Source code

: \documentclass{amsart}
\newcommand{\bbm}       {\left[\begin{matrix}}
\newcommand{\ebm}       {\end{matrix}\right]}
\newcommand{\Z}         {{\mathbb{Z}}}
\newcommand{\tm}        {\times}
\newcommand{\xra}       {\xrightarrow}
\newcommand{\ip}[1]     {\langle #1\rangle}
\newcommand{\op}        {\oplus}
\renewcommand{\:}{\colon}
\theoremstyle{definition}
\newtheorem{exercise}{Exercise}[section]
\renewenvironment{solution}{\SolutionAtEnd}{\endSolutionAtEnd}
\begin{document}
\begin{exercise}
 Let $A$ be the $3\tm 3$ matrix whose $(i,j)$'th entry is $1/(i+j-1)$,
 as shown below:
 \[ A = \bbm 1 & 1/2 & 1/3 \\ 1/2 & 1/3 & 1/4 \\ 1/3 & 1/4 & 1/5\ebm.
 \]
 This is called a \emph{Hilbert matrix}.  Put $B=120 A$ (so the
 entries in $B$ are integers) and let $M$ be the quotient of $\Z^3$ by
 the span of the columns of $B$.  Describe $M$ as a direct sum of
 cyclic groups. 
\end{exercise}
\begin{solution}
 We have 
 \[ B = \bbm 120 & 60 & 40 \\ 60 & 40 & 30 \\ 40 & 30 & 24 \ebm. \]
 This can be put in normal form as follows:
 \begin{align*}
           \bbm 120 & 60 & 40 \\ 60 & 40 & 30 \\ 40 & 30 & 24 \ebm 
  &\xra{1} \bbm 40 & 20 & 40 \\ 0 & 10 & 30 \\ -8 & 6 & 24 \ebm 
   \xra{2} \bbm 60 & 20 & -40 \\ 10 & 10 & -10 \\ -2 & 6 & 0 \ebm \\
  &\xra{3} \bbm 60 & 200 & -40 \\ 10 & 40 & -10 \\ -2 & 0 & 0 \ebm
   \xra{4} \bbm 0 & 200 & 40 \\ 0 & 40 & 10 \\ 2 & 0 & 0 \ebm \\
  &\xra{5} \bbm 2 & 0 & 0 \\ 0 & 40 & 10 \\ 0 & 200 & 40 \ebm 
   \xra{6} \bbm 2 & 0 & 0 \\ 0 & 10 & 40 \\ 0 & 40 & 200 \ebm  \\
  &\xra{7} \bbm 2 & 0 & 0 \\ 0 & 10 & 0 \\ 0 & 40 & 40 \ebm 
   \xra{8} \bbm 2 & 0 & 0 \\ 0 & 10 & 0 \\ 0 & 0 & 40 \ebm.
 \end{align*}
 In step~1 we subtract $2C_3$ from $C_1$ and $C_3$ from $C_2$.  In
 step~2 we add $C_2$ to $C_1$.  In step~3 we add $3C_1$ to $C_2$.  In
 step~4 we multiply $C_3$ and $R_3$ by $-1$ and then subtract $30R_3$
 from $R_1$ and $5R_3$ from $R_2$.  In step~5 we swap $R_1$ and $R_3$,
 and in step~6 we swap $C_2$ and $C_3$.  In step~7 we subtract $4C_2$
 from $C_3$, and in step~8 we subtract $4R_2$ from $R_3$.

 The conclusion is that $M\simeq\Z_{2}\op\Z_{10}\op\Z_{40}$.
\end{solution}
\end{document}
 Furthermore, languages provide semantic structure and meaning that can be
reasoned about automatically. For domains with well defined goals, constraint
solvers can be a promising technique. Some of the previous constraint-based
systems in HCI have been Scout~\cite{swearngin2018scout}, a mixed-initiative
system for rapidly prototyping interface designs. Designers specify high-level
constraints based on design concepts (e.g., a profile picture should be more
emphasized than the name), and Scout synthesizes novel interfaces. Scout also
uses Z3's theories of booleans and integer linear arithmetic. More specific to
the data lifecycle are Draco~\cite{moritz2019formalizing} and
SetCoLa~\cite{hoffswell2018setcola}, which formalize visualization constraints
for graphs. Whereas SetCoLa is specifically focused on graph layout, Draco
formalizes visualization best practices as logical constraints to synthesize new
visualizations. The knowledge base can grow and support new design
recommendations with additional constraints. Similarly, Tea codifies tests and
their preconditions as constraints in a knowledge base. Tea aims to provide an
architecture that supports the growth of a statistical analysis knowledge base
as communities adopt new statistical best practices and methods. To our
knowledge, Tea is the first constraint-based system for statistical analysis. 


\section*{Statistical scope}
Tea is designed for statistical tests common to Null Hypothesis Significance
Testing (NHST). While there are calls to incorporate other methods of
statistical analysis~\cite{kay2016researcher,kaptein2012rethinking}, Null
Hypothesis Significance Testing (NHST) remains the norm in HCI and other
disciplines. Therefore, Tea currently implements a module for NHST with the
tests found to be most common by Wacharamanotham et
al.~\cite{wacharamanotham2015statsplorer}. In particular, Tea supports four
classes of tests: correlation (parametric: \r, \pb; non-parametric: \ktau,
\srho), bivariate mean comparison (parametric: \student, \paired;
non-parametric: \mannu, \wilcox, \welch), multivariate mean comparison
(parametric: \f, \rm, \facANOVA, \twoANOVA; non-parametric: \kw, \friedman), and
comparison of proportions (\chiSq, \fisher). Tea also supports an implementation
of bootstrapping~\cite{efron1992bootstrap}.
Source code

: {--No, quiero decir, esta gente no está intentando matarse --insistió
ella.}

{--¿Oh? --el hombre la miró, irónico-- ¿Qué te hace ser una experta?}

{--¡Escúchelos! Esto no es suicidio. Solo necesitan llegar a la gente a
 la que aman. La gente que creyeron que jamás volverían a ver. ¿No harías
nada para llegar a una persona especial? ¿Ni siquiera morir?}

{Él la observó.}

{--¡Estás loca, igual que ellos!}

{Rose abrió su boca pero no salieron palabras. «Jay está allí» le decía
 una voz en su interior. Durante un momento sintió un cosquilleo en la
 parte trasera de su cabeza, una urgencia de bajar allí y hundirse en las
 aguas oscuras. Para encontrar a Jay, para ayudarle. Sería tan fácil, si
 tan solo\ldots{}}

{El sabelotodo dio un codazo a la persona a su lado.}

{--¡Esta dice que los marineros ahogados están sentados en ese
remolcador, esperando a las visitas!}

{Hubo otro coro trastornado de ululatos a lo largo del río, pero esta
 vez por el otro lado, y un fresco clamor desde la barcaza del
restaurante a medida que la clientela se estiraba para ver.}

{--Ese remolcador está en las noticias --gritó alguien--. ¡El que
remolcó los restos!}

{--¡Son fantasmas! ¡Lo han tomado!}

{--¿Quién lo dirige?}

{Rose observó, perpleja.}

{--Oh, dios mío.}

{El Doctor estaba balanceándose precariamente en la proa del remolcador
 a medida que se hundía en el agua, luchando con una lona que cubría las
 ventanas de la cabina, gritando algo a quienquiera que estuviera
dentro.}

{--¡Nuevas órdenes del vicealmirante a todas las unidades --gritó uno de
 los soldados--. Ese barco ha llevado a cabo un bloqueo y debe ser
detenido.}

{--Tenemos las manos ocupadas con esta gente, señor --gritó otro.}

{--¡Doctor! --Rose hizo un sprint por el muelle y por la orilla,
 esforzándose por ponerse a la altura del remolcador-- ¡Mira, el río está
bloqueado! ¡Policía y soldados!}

┄┄┄┄┄┄

Exercise requirements: Write down how many lines of the data above carry the word "Testing". Nothing else belongs in the answer.

Your response: 2